• **TASK STATEMENT**:
Each line from the one containing "## Description" to the end of the entries below must be restated exactly, and no other line should appear.

Records excerpted from a collection
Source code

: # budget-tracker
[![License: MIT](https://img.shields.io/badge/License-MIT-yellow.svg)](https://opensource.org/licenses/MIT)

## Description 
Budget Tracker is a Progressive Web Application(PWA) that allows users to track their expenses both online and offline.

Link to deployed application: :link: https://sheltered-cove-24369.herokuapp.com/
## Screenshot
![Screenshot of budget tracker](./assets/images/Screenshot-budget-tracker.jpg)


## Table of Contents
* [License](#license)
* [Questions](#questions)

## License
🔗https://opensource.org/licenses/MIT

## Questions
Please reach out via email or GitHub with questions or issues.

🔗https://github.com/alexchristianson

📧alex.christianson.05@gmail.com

• **WRITTEN ANSWER**:
## Description 
Budget Tracker is a Progressive Web Application(PWA) that allows users to track their expenses both online and offline.

Link to deployed application: :link: https://sheltered-cove-24369.herokuapp.com/
## Screenshot
![Screenshot of budget tracker](./assets/images/Screenshot-budget-tracker.jpg)


## Table of Contents
* [License](#license)
* [Questions](#questions)

## License
🔗https://opensource.org/licenses/MIT

## Questions
Please reach out via email or GitHub with questions or issues.

🔗https://github.com/alexchristianson

📧alex.christianson.05@gmail.com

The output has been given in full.